In 2024, Drive-By Truckers hit the road for the first time in a long time on their “Southern Rock Opera Revisited” tour, revisiting songs from the 2001 fan-favorite release and more.
“It was kind of crazy,” Truckers co-founder Patterson Hood said in a phone call from his home in Portland, Oregon. “Now that all the accounting is done, it was a very successful tour for us, which we desperately needed. It’s been pretty brutal the last few years, with the lockdown and trying to recover from that.
“But 2024 was a good year for the band. I was really proud of the shows we played and how well they turned out. The fans liked it, and it got us back on our feet financially to the extent you can nowadays.”
Now, though, Hood is on tour with another album, “Exploding Trees & Airplane Screams,” which brings him to Terminal West on Wednesday.
Credit: Robb Cohen for the Atlanta Journal-Constitution
Credit: Robb Cohen for the Atlanta Journal-Constitution
Here’s some backstory on how his fourth solo album came together in collaboration with his friend and producer, Chris Funk of the Portland band the Decemberists:
“The whole thing came about as kind of a combination of my friendship with Chris,” Hood said. “He would sit in and play with me whenever I would do solo shows up here in the Northwest. He was one of the first people I met when I was thinking of moving out here. We just hit it off in a really good way, and we play together in really interesting ways.
“Every time we do a Trucker record, there’s always a couple of songs that I really love that never get played just because that’s the way our show is. In the context of the rock show and the rooms we play in, they just get lost.”
Q: How did those “lost” songs translate to a new album?
A: I started keeping a file of those types of songs to do something different with them. So it was, “Maybe this is the record I’ll make with Chris someday.” Then during lockdown, when I was bored and not in a very good place mentally, I wasn’t able to write much but I could edit. I spent a lot of time working on those songs, trying to perfect them and demoing them. That became a blueprint of the record.
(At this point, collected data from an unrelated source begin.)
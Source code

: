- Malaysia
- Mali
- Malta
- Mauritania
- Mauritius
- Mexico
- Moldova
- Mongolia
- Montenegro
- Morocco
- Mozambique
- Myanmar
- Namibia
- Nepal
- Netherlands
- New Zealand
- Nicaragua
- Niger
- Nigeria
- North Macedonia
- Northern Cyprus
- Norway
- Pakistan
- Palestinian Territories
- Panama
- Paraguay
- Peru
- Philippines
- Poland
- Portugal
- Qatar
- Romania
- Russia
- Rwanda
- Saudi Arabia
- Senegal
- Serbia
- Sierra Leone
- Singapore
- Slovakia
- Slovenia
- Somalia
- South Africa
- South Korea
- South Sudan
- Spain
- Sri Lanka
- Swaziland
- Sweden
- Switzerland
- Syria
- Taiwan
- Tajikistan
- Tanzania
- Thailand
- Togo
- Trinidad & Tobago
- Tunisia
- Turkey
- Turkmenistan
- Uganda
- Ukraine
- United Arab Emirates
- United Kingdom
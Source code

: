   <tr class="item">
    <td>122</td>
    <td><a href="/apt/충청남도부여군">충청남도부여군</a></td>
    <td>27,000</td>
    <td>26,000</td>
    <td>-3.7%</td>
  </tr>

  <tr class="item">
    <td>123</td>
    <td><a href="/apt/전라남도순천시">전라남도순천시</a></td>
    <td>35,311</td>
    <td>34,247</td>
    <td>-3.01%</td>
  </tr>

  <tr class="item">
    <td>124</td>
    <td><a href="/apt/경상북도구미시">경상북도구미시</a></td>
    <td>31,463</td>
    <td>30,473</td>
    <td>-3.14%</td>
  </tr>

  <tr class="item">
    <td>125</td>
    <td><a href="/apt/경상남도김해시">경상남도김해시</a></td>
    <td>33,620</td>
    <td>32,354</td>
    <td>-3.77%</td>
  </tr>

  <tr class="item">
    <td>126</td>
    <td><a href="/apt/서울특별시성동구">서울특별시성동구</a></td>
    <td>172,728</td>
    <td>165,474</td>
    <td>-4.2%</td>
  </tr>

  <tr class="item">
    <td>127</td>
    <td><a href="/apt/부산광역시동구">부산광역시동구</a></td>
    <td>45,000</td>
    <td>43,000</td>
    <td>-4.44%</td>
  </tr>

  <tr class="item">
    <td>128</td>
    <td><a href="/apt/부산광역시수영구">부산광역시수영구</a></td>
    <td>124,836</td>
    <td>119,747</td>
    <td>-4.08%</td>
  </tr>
But it wasn’t until we were mixing the record and I was sequencing it that I realized that it kind of tells a story of my coming of age from childhood to right before I turned 30. But it tells it in backwards order. “Exploding Trees” takes place right before I moved to Athens, Georgia. And “Pinocchio,” the last song on the record, takes place when I was 7, and ever since.
Credit: Michael A. Schwarz/The Carter Center
Credit: Michael A. Schwarz/The Carter Center
Q: So, is it the idea that child is father to the man?
A: All those things in your childhood still affect you years and years later and who you become. I have to say that a lot of these experiences I’ve had with autistic kids and all that has entered into it, too. I’ve heard a lot about how that brain works and maybe I have some of that in my brain. All of that is kind of tied in with it, and it’s all there.
I’m particularly proud of “Pinocchio.” It’s probably the most deeply personal thing I’ve ever written. It’s like every line in it has several layers of relevance to things in my current life, as well as my childhood. That all ties together and maybe ties in with my kids, too.
Q: Do your kids like “Pinocchio?”
A: My kids hate “Pinocchio.” They think it’s the creepiest thing they’ve ever seen, and they’re not wrong. It is creepy. And why did I relate to that so much as a little kid? But if I was entering a contest, I think it was one of the best things I’ve ever written.
Q: What’s the story behind “Miss Coldrion’s Oldsmobile?”
A: As story songs go, “Miss Coldrion’s Oldsmobile” is also very personal. She was my godmother, and she lived across the street from my grandmother who raised me. She had some mental problems, and she was what people used to call an old maid.
She was gaslighted and she had some inheritance that was taken away. It’s probably an unconventional thing to write a song about, but that appeals to me, too. It’s kind of a complex story, and I’m real proud of how that turned out.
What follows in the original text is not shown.